Supplied records Block Start
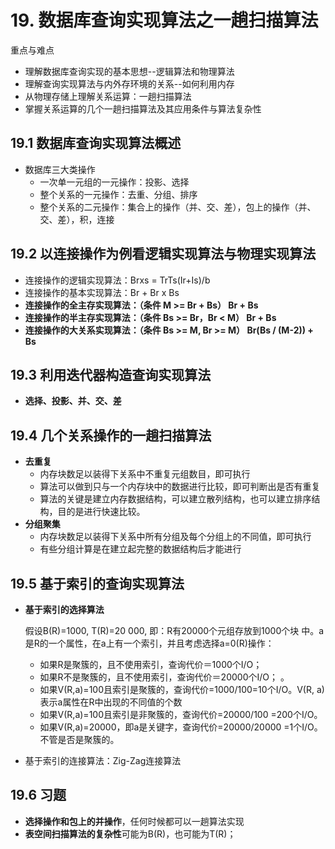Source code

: # 19. 数据库查询实现算法之一趟扫描算法
重点与难点

- 理解数据库查询实现的基本思想--逻辑算法和物理算法
- 理解查询实现算法与内外存环境的关系--如何利用内存
- 从物理存储上理解关系运算：一趟扫描算法
- 掌握关系运算的几个一趟扫描算法及其应用条件与算法复杂性

## 19.1 数据库查询实现算法概述
- 数据库三大类操作
	- 一次单一元组的一元操作：投影、选择
	- 整个关系的一元操作：去重、分组、排序
	- 整个关系的二元操作：集合上的操作（并、交、差），包上的操作（并、交、差），积，连接

## 19.2 以连接操作为例看逻辑实现算法与物理实现算法
- 连接操作的逻辑实现算法：Brxs = TrTs(Ir+Is)/b
- 连接操作的基本实现算法：Br + Br x Bs
- **连接操作的全主存实现算法：（条件 M >= Br + Bs） Br + Bs**
- **连接操作的半主存实现算法：（条件 Bs >= Br，Br < M） Br + Bs**
- **连接操作的大关系实现算法：（条件 Bs >= M, Br >= M） Br(Bs / (M-2)) + Bs**

## 19.3 利用迭代器构造查询实现算法
- **选择、投影、并、交、差**

## 19.4 几个关系操作的一趟扫描算法
- **去重复**
	- 内存块数足以装得下关系中不重复元组数目，即可执行
	- 算法可以做到只与一个内存块中的数据进行比较，即可判断出是否有重复
	- 算法的关键是建立内存数据结构，可以建立散列结构，也可以建立排序结构，目的是进行快速比较。
- **分组聚集**
	- 内存块数足以装得下关系中所有分组及每个分组上的不同值，即可执行
	- 有些分组计算是在建立起完整的数据结构后才能进行

## 19.5 基于索引的查询实现算法
- **基于索引的选择算法**

	假设B(R)=1000, T(R)=20 000, 即：R有20000个元组存放到1000个块
	中。a是R的一个属性，在a上有一个索引，并且考虑选择a=0(R)操作：
	
	- 如果R是聚簇的，且不使用索引，查询代价＝1000个I/O；
	- 如果R不是聚簇的，且不使用索引，查询代价＝20000个I/O； 。
	- 如果V(R,a)=100且索引是聚簇的，查询代价=1000/100=10个I/O。V(R, a)表示a属性在R中出现的不同值的个数
	- 如果V(R,a)=100且索引是非聚簇的，查询代价=20000/100 =200个I/O。
	- 如果V(R,a)=20000，即a是关键字，查询代价=20000/20000 =1个I/O。不管是否是聚簇的。

- 基于索引的连接算法：Zig-Zag连接算法

## 19.6 习题
- **选择操作和包上的并操作**，任何时候都可以一趟算法实现
- **表空间扫描算法的复杂性**可能为B(R)，也可能为T(R)；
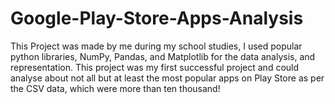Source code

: # Google-Play-Store-Apps-Analysis

This Project was made by me during my school studies, I used popular python libraries, NumPy, Pandas, and Matplotlib for the data analysis, and representation.
This project was my first successful project and could analyse about not all but at least the most popular apps on Play Store as per the CSV data, which were more than ten thousand!
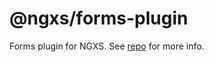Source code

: # @ngxs/forms-plugin
Forms plugin for NGXS. See [repo](https://github.com/ngxs/store) for more info.
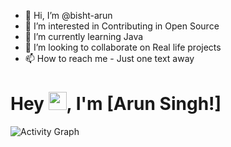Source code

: - 👋 Hi, I’m @bisht-arun
- 👀 I’m interested in Contributing in Open Source
- 🌱 I’m currently learning Java
- 💞️ I’m looking to collaborate on Real life projects
- 📫 How to reach me - Just one text away



# Hey <img src="https://github.com/TheDudeThatCode/TheDudeThatCode/blob/master/Assets/Hi.gif" width="29px">, I'm [Arun Singh!]

<!-- ![Typing SVG](https://readme-typing-svg.herokuapp.com?font=Calibri&size=30&color=68F72F&duration=3000&center=true&width=446&lines=My+Name+is+Arun+Singh) -->

![Activity Graph](https://activity-graph.herokuapp.com/graph?username=bisht-arun&theme=react-dark)



<!---
bisht-arun/bisht-arun is a ✨ special ✨ repository because its `README.md` (this file) appears on your GitHub profile.
You can click the Preview link to take a look at your changes.
--->
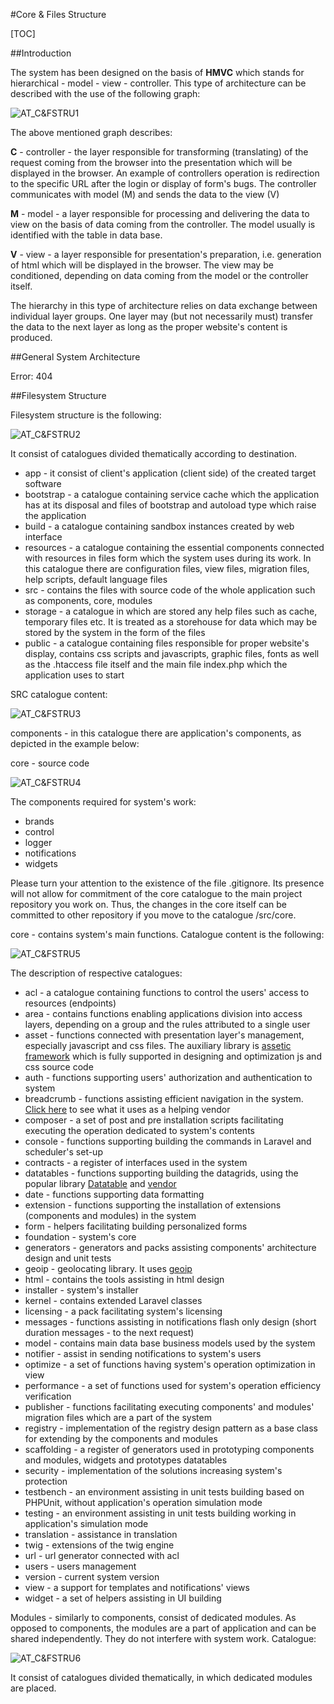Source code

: #Core & Files Structure  

[TOC]

##Introduction  

The system has been designed on the basis of **HMVC** which stands for hierarchical - model - view - controller. This type of architecture can be described with the use of the following graph:

  ![AT_C&FSTRU1](https://raw.githubusercontent.com/antaresproject/docs/master/img/docs/antares_concepts/core_&_files_structure/AT_C&FSTRU1.PNG)
  
The above mentioned graph describes:

**C** - controller - the layer responsible for transforming (translating) of the request coming from the browser into the presentation which will be displayed in the browser. An example of controllers operation is redirection to the specific URL after the login or display of form's bugs. The controller communicates with model (M) and sends the data to the view (V)

**M** - model - a layer responsible for processing and delivering the data to view on the basis of data coming from the controller. The model usually is identified with the table in data base.

**V** - view - a layer responsible for presentation's preparation, i.e. generation of html which will be displayed in the browser. The view may be conditioned, depending on data coming from the model or the controller itself.

The hierarchy in this type of architecture relies on data exchange between individual layer groups. One layer may (but not necessarily must) transfer the data to the next layer as long as the proper website's content is produced.  

##General System Architecture  

Error: 404

##Filesystem Structure  

Filesystem structure is the following:

  ![AT_C&FSTRU2](https://raw.githubusercontent.com/antaresproject/docs/master/img/docs/antares_concepts/core_and_files_structure/AT_C&FSTRU2.PNG)
  
It consist of catalogues divided thematically according to destination.

* app - it consist of client's application (client side) of the created target software
* bootstrap - a catalogue containing service cache which the application has at its disposal and files of bootstrap and autoload type which raise the application
* build - a catalogue containing sandbox instances created by web interface
* resources - a catalogue containing the essential components connected with resources in files form which the system uses during its work. In this catalogue there are configuration files, view files, migration files, help scripts, default language files
* src - contains the files with source code of the whole application such as components, core, modules
* storage - a catalogue in which are stored any help files such as cache, temporary files etc. It is treated as a storehouse for data which may be stored by the system in the form of the files
* public - a catalogue containing files responsible for proper website's display, contains css scripts and javascripts, graphic files, fonts as well as the .htaccess file itself and the main file index.php which the application uses to start

SRC catalogue content:
  
  ![AT_C&FSTRU3](https://raw.githubusercontent.com/antaresproject/docs/master/img/docs/antares_concepts/core_&_files_structure/AT_C&FSTRU3.PNG)
  
components - in this catalogue there are application's components, as depicted in the example below:

core - source code

  ![AT_C&FSTRU4](https://raw.githubusercontent.com/antaresproject/docs/master/img/docs/antares_concepts/core_&_files_structure/AT_C&FSTRU4.PNG)
  
The components required for system's work:

* brands
* control
* logger
* notifications
* widgets

Please turn your attention to the existence of the file .gitignore. Its presence will not allow for commitment of the core catalogue to the main project repository you work on. Thus, the changes in the core itself can be committed to other repository if you move to the catalogue /src/core.

core - contains system's main functions. Catalogue content is the following:

  ![AT_C&FSTRU5](https://raw.githubusercontent.com/antaresproject/docs/master/img/docs/antares_concepts/core_&_files_structure/AT_C&FSTRU5.PNG)
  
The description of respective catalogues:

* acl - a catalogue containing functions to control the users' access to resources (endpoints)
* area - contains functions enabling applications division into access layers, depending on a group and the rules attributed to a single user
* asset - functions connected with presentation layer's management, especially javascript and css files. The auxiliary library is [assetic framework](https://github.com/kriswallsmith/assetic) which is fully supported in designing and optimization js and css source code
* auth - functions supporting users' authorization and authentication to system
* breadcrumb - functions assisting efficient navigation in the system. [Click here](https://github.com/davejamesmiller/laravel-breadcrumbs) to see what it uses as a helping vendor
* composer - a set of post and pre installation scripts facilitating executing the operation dedicated to system's contents
* console - functions supporting building the commands in Laravel and scheduler's set-up
* contracts - a register of interfaces used in the system
* datatables - functions supporting building the datagrids, using the popular library [Datatable](https://datatables.net/) and [vendor](http://datatables.yajrabox.com)
* date - functions supporting data formatting
* extension - functions supporting the installation of extensions (components and modules) in the system
* form - helpers facilitating building personalized forms
* foundation - system's core
* generators - generators and packs assisting components' architecture design and unit tests
* geoip - geolocating library. It uses [geoip](https://github.com/Torann/laravel-geoip)
* html - contains the tools assisting in html design
* installer - system's installer
* kernel - contains extended Laravel classes
* licensing - a pack facilitating system's licensing
* messages - functions assisting in notifications flash only design (short duration messages - to the next request)
* model - contains main data base business models used by the system
* notifier - assist in sending notifications to system's users
* optimize - a set of functions having system's operation optimization in view
* performance - a set of functions used for system's operation efficiency verification
* publisher - functions facilitating executing components' and modules' migration files which are a part of the system
* registry - implementation of the registry design pattern as a base class for extending by the components and modules
* scaffolding - a register of generators used in prototyping components and modules, widgets and prototypes datatables
* security - implementation of the solutions increasing system's protection
* testbench - an environment assisting in unit tests building based on PHPUnit, without application's operation simulation mode 
* testing - an environment assisting in unit tests building working in application's simulation mode
* translation - assistance in translation
* twig - extensions of the twig engine
* url - url generator connected with acl
* users - users management
* version - current system version
* view - a support for templates and notifications' views
* widget - a set of helpers assisting in UI building

Modules - similarly to components, consist of dedicated modules. As opposed to components, the modules are a part of application and can be shared independently. They do not interfere with system work. 
Catalogue:

  ![AT_C&FSTRU6](https://raw.githubusercontent.com/antaresproject/docs/master/img/docs/antares_concepts/core_&_files_structure/AT_C&FSTRU6.PNG)
  
It consist of catalogues divided thematically, in which dedicated modules are placed.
Supplied records Block End
• [Problem description] In the material above, find the line containing "Hi, I’m @bisht-arun" and the line containing "I'm [Arun Singh!]", then write out exactly those two lines and every line between them, and nothing more.

• [Answer]
: - 👋 Hi, I’m @bisht-arun
- 👀 I’m interested in Contributing in Open Source
- 🌱 I’m currently learning Java
- 💞️ I’m looking to collaborate on Real life projects
- 📫 How to reach me - Just one text away



# Hey <img src="https://github.com/TheDudeThatCode/TheDudeThatCode/blob/master/Assets/Hi.gif" width="29px">, I'm [Arun Singh!]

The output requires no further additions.